A direçao de Mauro Mendonça Filho não "assina" o espetáculo, dando espaço para o seu "tema" brilhar tudo o que pode. As marcas servem ao ator. A direçao musical de Marcelo Alonso Neves cumpre muito bem seu papel. A cenografia de Bel Lobo é simples e funcional (um telão que representa a cosnciência do artista, e que separa a banda Arte Profana, que acompanha todos os números musicais da peça, da frente do palco, espaço de representação de Bruce). Os vídeos projetados (muito bem editados) são criados pelo grupo Apavoramento (Cila MacDowell,Rodrigo Lima e Gustavo Vaz.) Os figurinos de Jeane Figueiredo mostram ser fruto de profunda pesquisa e a luz de Wagner Pinto não só recria os shows da banda como "respira" junto com Renato, em cena, no mesmo registro do ator.

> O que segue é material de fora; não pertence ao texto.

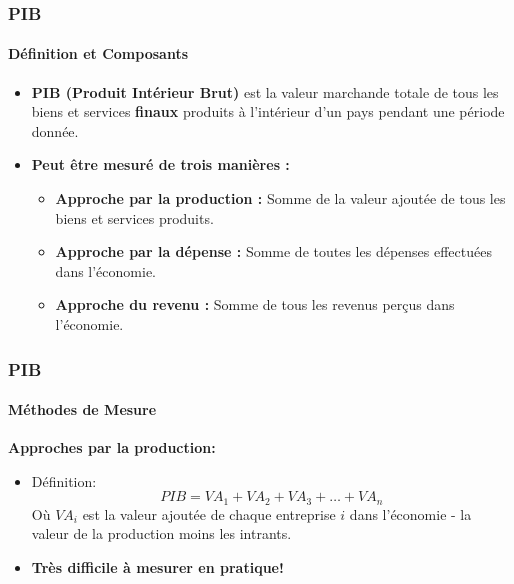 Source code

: \documentclass{beamer}
\begin{document}
\begin{frame}
    \frametitle{PIB}
    \framesubtitle{Définition et Composants}
        \begin{itemize}
            \item \textbf{PIB (Produit Intérieur Brut)} est la valeur marchande totale de tous les biens 
            et services \textbf{finaux} produits à l'intérieur d'un pays pendant une période donnée.
            \item \textbf{Peut être mesuré de trois manières :}
            \begin{itemize}
                \item \textbf{Approche par la production :} 
                Somme de la valeur ajoutée de tous les biens et services produits.
                \item \textbf{Approche par la dépense :} 
                Somme de toutes les dépenses effectuées dans l'économie.
                \item \textbf{Approche du revenu :} 
                Somme de tous les revenus perçus dans l'économie.
        \end{itemize}
    \end{itemize}
\end{frame}


\begin{frame}
    \frametitle{PIB}
    \framesubtitle{Méthodes de Mesure}
        \textbf{Approches par la production:}
        \begin{itemize}
            \item Définition:
            \begin{equation}
                PIB = VA_1 + VA_2 + VA_3 + \ldots + VA_n
            \end{equation}
            Où $VA_i$ est la valeur ajoutée de chaque entreprise $i$
            dans l'économie - la valeur de la production moins les intrants.
            \pause
            \item \textbf{ Tr\`es difficile à mesurer en pratique!}
        \end{itemize}
        
\end{frame}
\end{document}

Mas o melhor do espetáculo é mesmo Bruce Gomlevsky. O trabalho de preparação do ator incluiu emagrecer dez quilos, ter aulas de canto com Deco Fiorio e preparaçao corporal com Daniela Amorim. Desde as primerias pesquisas, todo o processo durou dez anos. E o resultado é que Bruce não está imitando ou, como já lemos na imprensa, "reencarnando" Renato. Ele parece ter captado mesmo a essencia do poeta. Não se via um trabalho de ator compondo uma figura pública assim desde Stephen Fry em "Wilde", encarnando o famosos escritor irlandês ( aliás, outra paixão minha, mas isso não interessa). E mesmo nessa comparação Bruce Gomlevsky sai ganhando, afinal todos os seus espectadores viram Renato Russo vivo e podem compará-lo ao seu intérprete com muito mais embasamento, o que não ocorre com Fry no papel de Wilde.

Enfim, o que vemos é um misto de show, ritual e trabalho teatral de primeiríssima qualidade. A platéia (composta por gente de todas as idades e tipos) canta junto, incitada pelo próprio ator, numa maravilhosa e bem-vinda quebra da "parede imaginária". O espetáculo tem tido suas sessões lotadas. Vale a pena encarar a fila. E pra vocês não dizerem que eu estou sendo parcial, saibam que a Bárbara Heliodora também elogiou o espetáculo...

Força Sempre!

A peça "Renato Russo" está em cartaz no Espaço Cultural dos Correios, que fica na Rua Visconde de Itaboraí, 20, pertinho do CCBB. Tel: 2503 8770. Ingressos a R$20,00 (estudante paga meia).